If the designers didn’t think of a scenario, didn’t include it in data, didn’t write a rule for it, didn’t test it, didn’t imagine it, then the AV simply cannot handle it. Not because it’s “stupid,” but because it has no ability to generalize beyond what it was given. Humans can improvise.
Machines cannot.
The Death of the “American Way” of the open road in Ohio. The elephant in the room is that NTSB recommendations are not binding and FHWA rules are not mandatory because ODOT is allowed to ignore both in Ohio.
You might ask yourself why aviation isn’t allowed to operate like AV testing is on public roads in Ohio? Aviation used to be the Wild West. But airplanes crashed, airlines cut corners, maintenance was inconsistent, manufacturers hid defects, people died, more people died, etc. The result was the creation of the FAA: mandatory safety reporting, pilot licensing, maintenance logs, accident investigations, black boxes, and public transparency requirements. Aviation is safe today because common sense regulation was imposed after tragedy.
If modern aviation was regulated like autonomous vehicles in Ohio, companies could test flocks of experimental aircraft over cities and populated areas, hide and manipulate crash data, self‑certify and define “safety”, expend massive public safety subsidies with no benefit/cost analysis and operate without any federal oversight at all.
No one should accept that.
The military tested aircraft over populated areas as late as the 1950s. A bunch of debris from a midair crash falling on a school put a stop to that (look up the Pacoima junior high crash).
Waymos apparently aren’t stopping for school buses…

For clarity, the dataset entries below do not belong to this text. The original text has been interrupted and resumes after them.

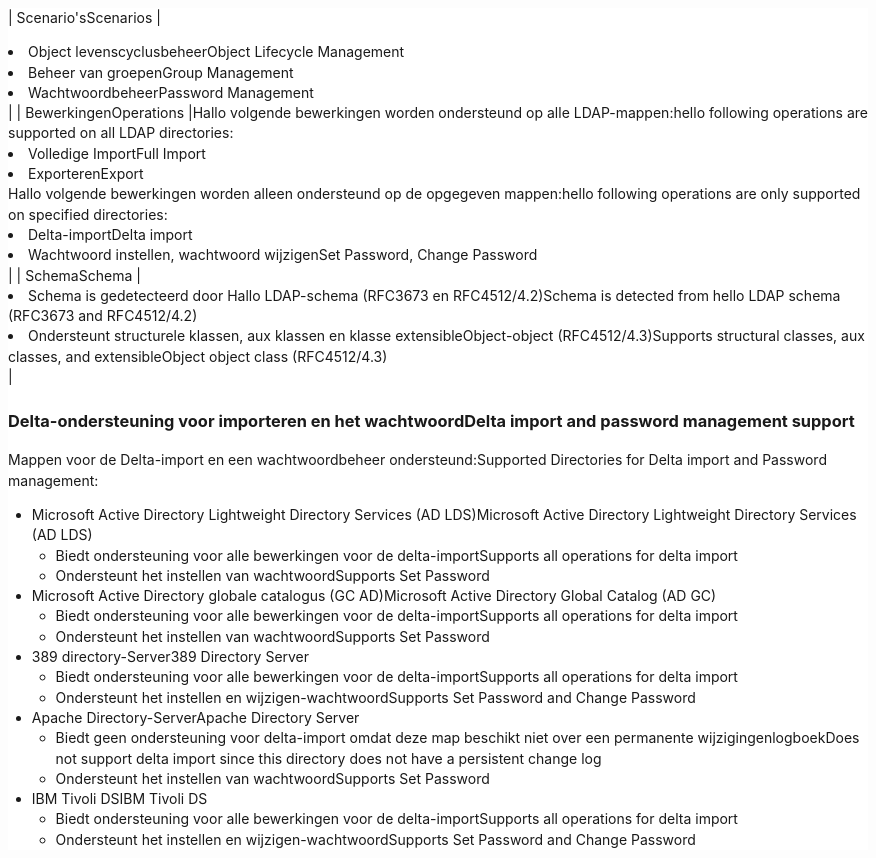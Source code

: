 | <span data-ttu-id="9dfb9-139">Scenario's</span><span class="sxs-lookup"><span data-stu-id="9dfb9-139">Scenarios</span></span> |<li><span data-ttu-id="9dfb9-140">Object levenscyclusbeheer</span><span class="sxs-lookup"><span data-stu-id="9dfb9-140">Object Lifecycle Management</span></span></li><li><span data-ttu-id="9dfb9-141">Beheer van groepen</span><span class="sxs-lookup"><span data-stu-id="9dfb9-141">Group Management</span></span></li><li><span data-ttu-id="9dfb9-142">Wachtwoordbeheer</span><span class="sxs-lookup"><span data-stu-id="9dfb9-142">Password Management</span></span></li> |
| <span data-ttu-id="9dfb9-143">Bewerkingen</span><span class="sxs-lookup"><span data-stu-id="9dfb9-143">Operations</span></span> |<span data-ttu-id="9dfb9-144">Hallo volgende bewerkingen worden ondersteund op alle LDAP-mappen:</span><span class="sxs-lookup"><span data-stu-id="9dfb9-144">hello following operations are supported on all LDAP directories:</span></span> <li><span data-ttu-id="9dfb9-145">Volledige Import</span><span class="sxs-lookup"><span data-stu-id="9dfb9-145">Full Import</span></span></li><li><span data-ttu-id="9dfb9-146">Exporteren</span><span class="sxs-lookup"><span data-stu-id="9dfb9-146">Export</span></span></li><span data-ttu-id="9dfb9-147">Hallo volgende bewerkingen worden alleen ondersteund op de opgegeven mappen:</span><span class="sxs-lookup"><span data-stu-id="9dfb9-147">hello following operations are only supported on specified directories:</span></span><li><span data-ttu-id="9dfb9-148">Delta-import</span><span class="sxs-lookup"><span data-stu-id="9dfb9-148">Delta import</span></span></li><li><span data-ttu-id="9dfb9-149">Wachtwoord instellen, wachtwoord wijzigen</span><span class="sxs-lookup"><span data-stu-id="9dfb9-149">Set Password, Change Password</span></span></li> |
| <span data-ttu-id="9dfb9-150">Schema</span><span class="sxs-lookup"><span data-stu-id="9dfb9-150">Schema</span></span> |<li><span data-ttu-id="9dfb9-151">Schema is gedetecteerd door Hallo LDAP-schema (RFC3673 en RFC4512/4.2)</span><span class="sxs-lookup"><span data-stu-id="9dfb9-151">Schema is detected from hello LDAP schema (RFC3673 and RFC4512/4.2)</span></span></li><li><span data-ttu-id="9dfb9-152">Ondersteunt structurele klassen, aux klassen en klasse extensibleObject-object (RFC4512/4.3)</span><span class="sxs-lookup"><span data-stu-id="9dfb9-152">Supports structural classes, aux classes, and extensibleObject object class (RFC4512/4.3)</span></span></li> |

### <a name="delta-import-and-password-management-support"></a><span data-ttu-id="9dfb9-153">Delta-ondersteuning voor importeren en het wachtwoord</span><span class="sxs-lookup"><span data-stu-id="9dfb9-153">Delta import and password management support</span></span>
<span data-ttu-id="9dfb9-154">Mappen voor de Delta-import en een wachtwoordbeheer ondersteund:</span><span class="sxs-lookup"><span data-stu-id="9dfb9-154">Supported Directories for Delta import and Password management:</span></span>

* <span data-ttu-id="9dfb9-155">Microsoft Active Directory Lightweight Directory Services (AD LDS)</span><span class="sxs-lookup"><span data-stu-id="9dfb9-155">Microsoft Active Directory Lightweight Directory Services (AD LDS)</span></span>
  * <span data-ttu-id="9dfb9-156">Biedt ondersteuning voor alle bewerkingen voor de delta-import</span><span class="sxs-lookup"><span data-stu-id="9dfb9-156">Supports all operations for delta import</span></span>
  * <span data-ttu-id="9dfb9-157">Ondersteunt het instellen van wachtwoord</span><span class="sxs-lookup"><span data-stu-id="9dfb9-157">Supports Set Password</span></span>
* <span data-ttu-id="9dfb9-158">Microsoft Active Directory globale catalogus (GC AD)</span><span class="sxs-lookup"><span data-stu-id="9dfb9-158">Microsoft Active Directory Global Catalog (AD GC)</span></span>
  * <span data-ttu-id="9dfb9-159">Biedt ondersteuning voor alle bewerkingen voor de delta-import</span><span class="sxs-lookup"><span data-stu-id="9dfb9-159">Supports all operations for delta import</span></span>
  * <span data-ttu-id="9dfb9-160">Ondersteunt het instellen van wachtwoord</span><span class="sxs-lookup"><span data-stu-id="9dfb9-160">Supports Set Password</span></span>
* <span data-ttu-id="9dfb9-161">389 directory-Server</span><span class="sxs-lookup"><span data-stu-id="9dfb9-161">389 Directory Server</span></span>
  * <span data-ttu-id="9dfb9-162">Biedt ondersteuning voor alle bewerkingen voor de delta-import</span><span class="sxs-lookup"><span data-stu-id="9dfb9-162">Supports all operations for delta import</span></span>
  * <span data-ttu-id="9dfb9-163">Ondersteunt het instellen en wijzigen-wachtwoord</span><span class="sxs-lookup"><span data-stu-id="9dfb9-163">Supports Set Password and Change Password</span></span>
* <span data-ttu-id="9dfb9-164">Apache Directory-Server</span><span class="sxs-lookup"><span data-stu-id="9dfb9-164">Apache Directory Server</span></span>
  * <span data-ttu-id="9dfb9-165">Biedt geen ondersteuning voor delta-import omdat deze map beschikt niet over een permanente wijzigingenlogboek</span><span class="sxs-lookup"><span data-stu-id="9dfb9-165">Does not support delta import since this directory does not have a persistent change log</span></span>
  * <span data-ttu-id="9dfb9-166">Ondersteunt het instellen van wachtwoord</span><span class="sxs-lookup"><span data-stu-id="9dfb9-166">Supports Set Password</span></span>
* <span data-ttu-id="9dfb9-167">IBM Tivoli DS</span><span class="sxs-lookup"><span data-stu-id="9dfb9-167">IBM Tivoli DS</span></span>
  * <span data-ttu-id="9dfb9-168">Biedt ondersteuning voor alle bewerkingen voor de delta-import</span><span class="sxs-lookup"><span data-stu-id="9dfb9-168">Supports all operations for delta import</span></span>
  * <span data-ttu-id="9dfb9-169">Ondersteunt het instellen en wijzigen-wachtwoord</span><span class="sxs-lookup"><span data-stu-id="9dfb9-169">Supports Set Password and Change Password</span></span>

According to wikipedia, on 1/31/57@ 11:18AM, a DC‑7B on a test flight and an F‑89J Scorpion jet on a radar test flight collided at 25,000 feet over the San Fernando Valley in California. The DC‑7B lost part of a wing then crashed into the playground of Pacoima Junior High School during a gym class. Falling airplane parts and engines also struck Terra Bella Elementary School and a church. This avoidable disaster killed 8 and injured 75…
What it was like on the ground according to
eyewitness accounts:
Children running from falling debris. Flames erupting across the playground. Wreckage scattered across school grounds. Teachers and students performing first aid. Chaos as emergency crews arrived. One student survivor later recalled seeing the DC-7 break apart overhead before it slammed into his schoolyard. A tape recording from inside the school auditorium captured the sudden roar and impact as the crash occurred during a student assembly. The disaster is one of the most devastating school‑related aviation accidents in U.S. history…
What do you think all those mammoth new American data centers are for? It does not take 200 acres, 236 diesel generators, 62 cooling towers and 3,000,000+ gallons of water per day to help little Achmed or Patel with their Common Core math homework.
Your autonomous vehicle future will require enormous computer power to process unimaginable mountains of data. That will require data centers- huge ones. So the nationwide push for data centers is directly tied to AVs for cloud‑based decision systems, storage of driving logs, mapping your destination, credit score, banking information and other items of interest. This is not speculation- it’s how the industry will work.